## [What you will do]
Only a number is wanted here: how many lines in the records below contain the string "Capability".

## [Dataset records]

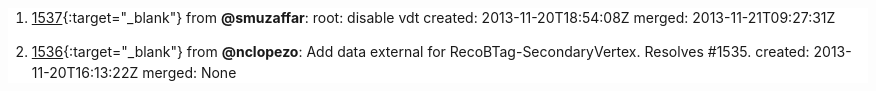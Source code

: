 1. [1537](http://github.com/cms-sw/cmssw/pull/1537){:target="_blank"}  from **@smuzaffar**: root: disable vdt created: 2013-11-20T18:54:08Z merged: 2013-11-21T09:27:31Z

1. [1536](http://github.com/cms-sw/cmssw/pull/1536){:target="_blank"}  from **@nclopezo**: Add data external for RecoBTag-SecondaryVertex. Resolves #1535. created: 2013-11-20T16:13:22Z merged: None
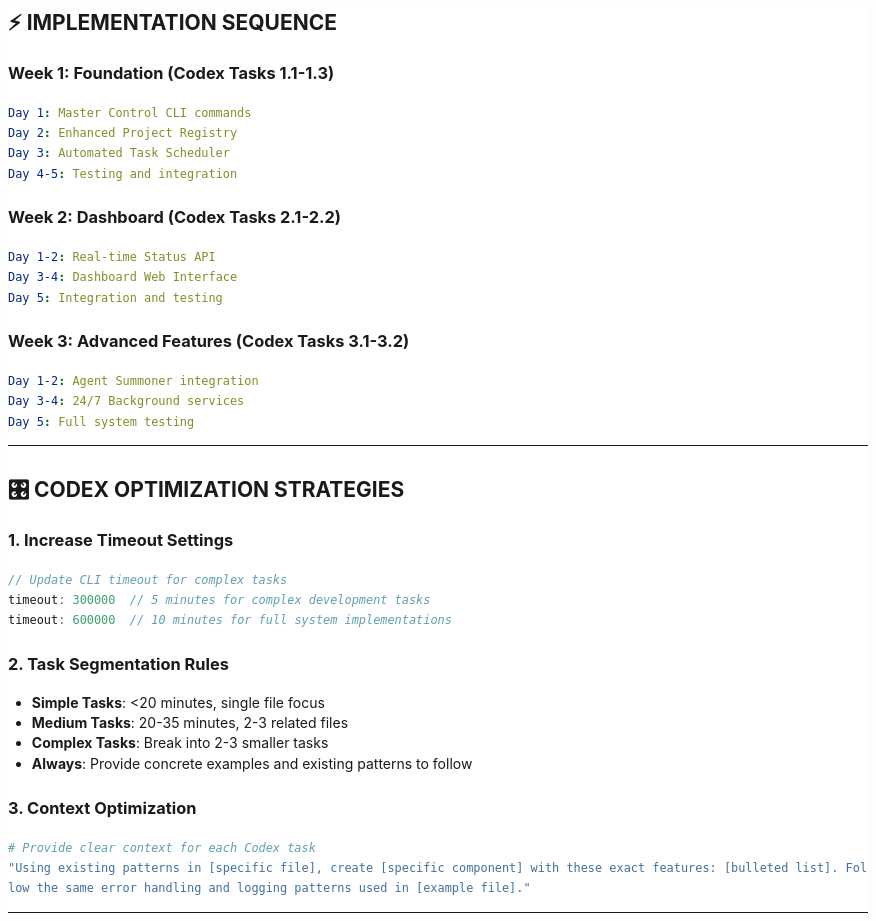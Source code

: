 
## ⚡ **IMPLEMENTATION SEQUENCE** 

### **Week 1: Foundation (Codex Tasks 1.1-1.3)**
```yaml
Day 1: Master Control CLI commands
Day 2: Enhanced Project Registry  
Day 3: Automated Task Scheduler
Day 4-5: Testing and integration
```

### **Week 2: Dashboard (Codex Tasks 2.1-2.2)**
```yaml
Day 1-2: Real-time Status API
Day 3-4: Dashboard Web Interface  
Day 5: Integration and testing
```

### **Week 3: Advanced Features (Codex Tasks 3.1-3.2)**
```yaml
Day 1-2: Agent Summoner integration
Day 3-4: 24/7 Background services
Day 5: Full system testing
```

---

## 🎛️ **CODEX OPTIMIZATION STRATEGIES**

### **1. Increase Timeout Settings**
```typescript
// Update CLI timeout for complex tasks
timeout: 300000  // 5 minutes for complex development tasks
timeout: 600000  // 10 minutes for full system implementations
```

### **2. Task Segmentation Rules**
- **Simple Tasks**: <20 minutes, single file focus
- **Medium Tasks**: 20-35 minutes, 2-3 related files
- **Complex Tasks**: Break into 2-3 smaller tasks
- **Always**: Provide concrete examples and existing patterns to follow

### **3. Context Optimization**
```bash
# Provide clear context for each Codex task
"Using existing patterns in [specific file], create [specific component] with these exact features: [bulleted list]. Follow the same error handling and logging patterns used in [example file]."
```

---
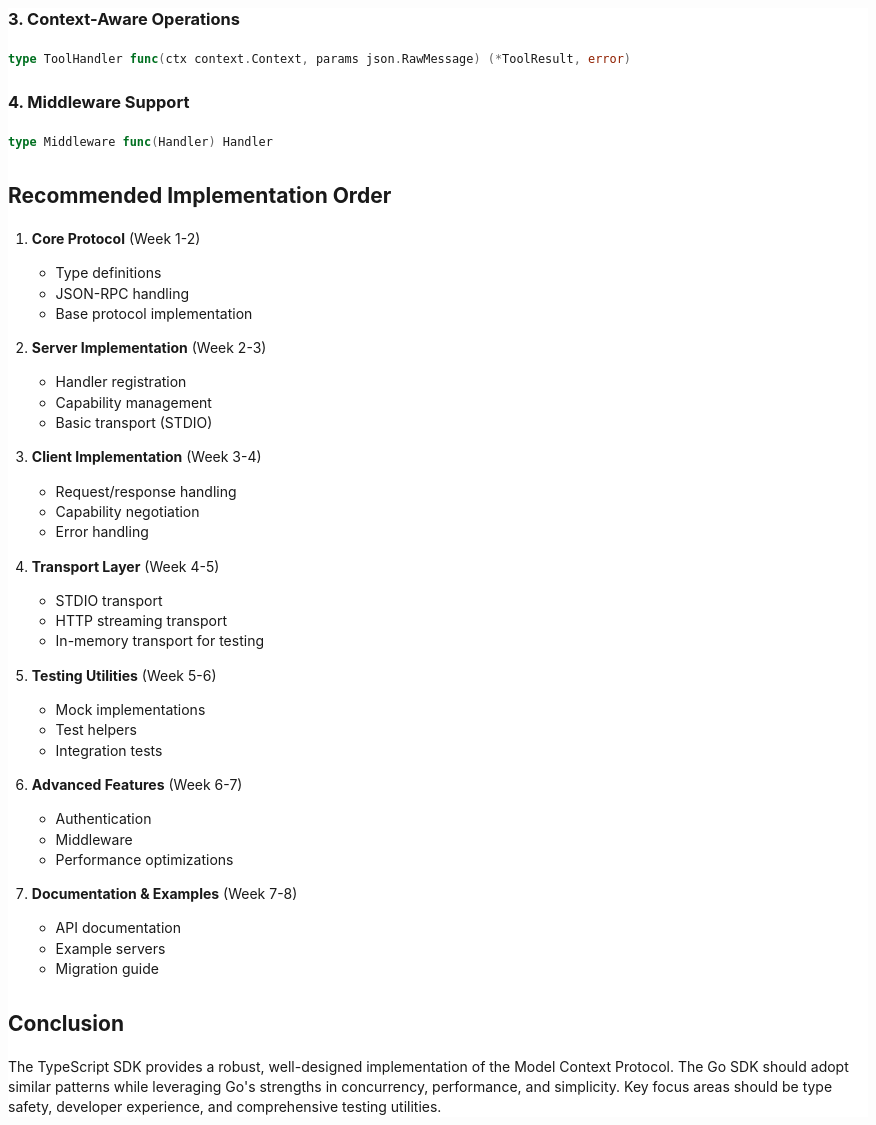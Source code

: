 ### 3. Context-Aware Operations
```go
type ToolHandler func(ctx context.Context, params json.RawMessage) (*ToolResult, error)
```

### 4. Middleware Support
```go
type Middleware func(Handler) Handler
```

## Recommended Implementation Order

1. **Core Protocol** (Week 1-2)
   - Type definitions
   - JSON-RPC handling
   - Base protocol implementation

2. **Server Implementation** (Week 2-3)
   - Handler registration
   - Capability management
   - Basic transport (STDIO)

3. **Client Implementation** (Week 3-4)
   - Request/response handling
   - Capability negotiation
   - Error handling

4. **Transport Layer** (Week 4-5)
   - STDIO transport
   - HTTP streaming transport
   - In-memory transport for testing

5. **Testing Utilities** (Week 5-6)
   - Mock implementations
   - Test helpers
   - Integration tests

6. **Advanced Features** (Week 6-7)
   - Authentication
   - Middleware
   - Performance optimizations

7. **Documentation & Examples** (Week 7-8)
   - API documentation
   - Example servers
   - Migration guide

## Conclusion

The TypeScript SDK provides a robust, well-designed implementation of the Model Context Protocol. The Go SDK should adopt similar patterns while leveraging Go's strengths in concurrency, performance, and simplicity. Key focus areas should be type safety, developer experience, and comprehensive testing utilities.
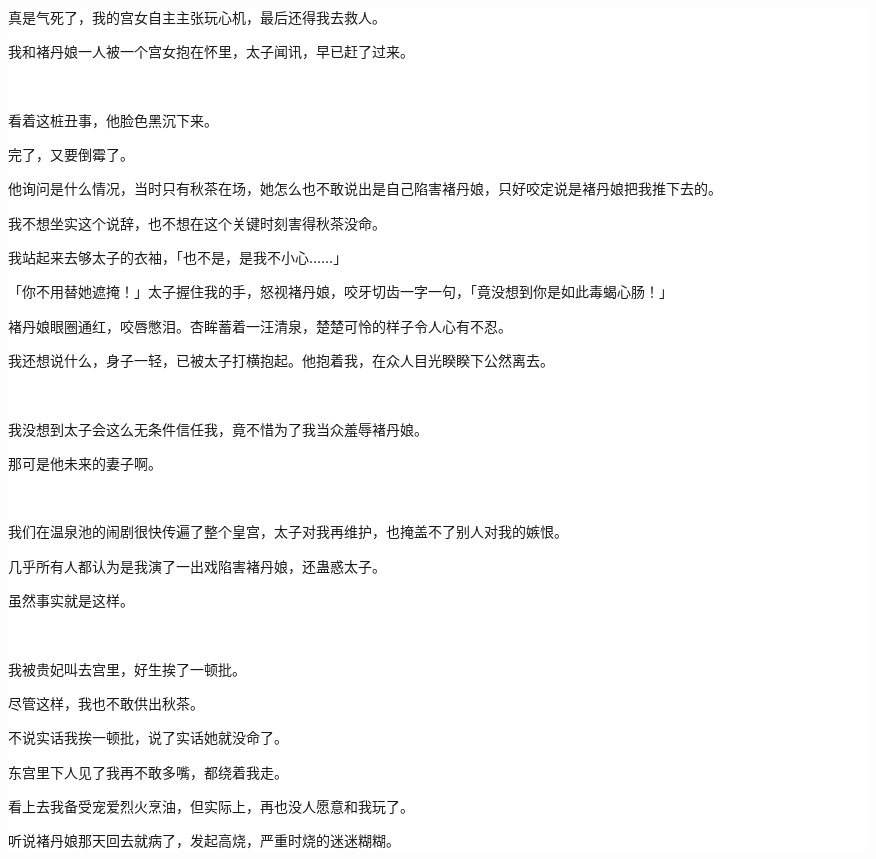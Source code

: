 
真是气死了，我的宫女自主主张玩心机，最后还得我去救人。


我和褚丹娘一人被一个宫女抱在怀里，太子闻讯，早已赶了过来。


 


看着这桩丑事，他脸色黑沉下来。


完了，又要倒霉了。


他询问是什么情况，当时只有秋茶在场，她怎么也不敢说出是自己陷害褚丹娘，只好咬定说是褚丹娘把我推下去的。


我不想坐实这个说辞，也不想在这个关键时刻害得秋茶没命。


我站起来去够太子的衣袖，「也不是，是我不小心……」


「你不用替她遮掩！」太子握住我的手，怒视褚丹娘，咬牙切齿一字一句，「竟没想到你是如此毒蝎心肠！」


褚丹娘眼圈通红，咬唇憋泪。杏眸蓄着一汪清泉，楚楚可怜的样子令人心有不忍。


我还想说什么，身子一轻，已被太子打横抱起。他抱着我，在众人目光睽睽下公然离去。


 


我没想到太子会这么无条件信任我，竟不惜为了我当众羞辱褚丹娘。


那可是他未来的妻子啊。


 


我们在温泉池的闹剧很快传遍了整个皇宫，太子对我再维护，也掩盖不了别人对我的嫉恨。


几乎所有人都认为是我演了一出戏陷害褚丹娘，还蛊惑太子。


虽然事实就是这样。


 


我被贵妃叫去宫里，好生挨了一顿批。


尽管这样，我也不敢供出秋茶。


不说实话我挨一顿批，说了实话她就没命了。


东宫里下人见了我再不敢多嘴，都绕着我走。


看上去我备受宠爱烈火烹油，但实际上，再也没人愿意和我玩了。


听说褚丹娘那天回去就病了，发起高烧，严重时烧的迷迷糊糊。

## [Answer for the task]
2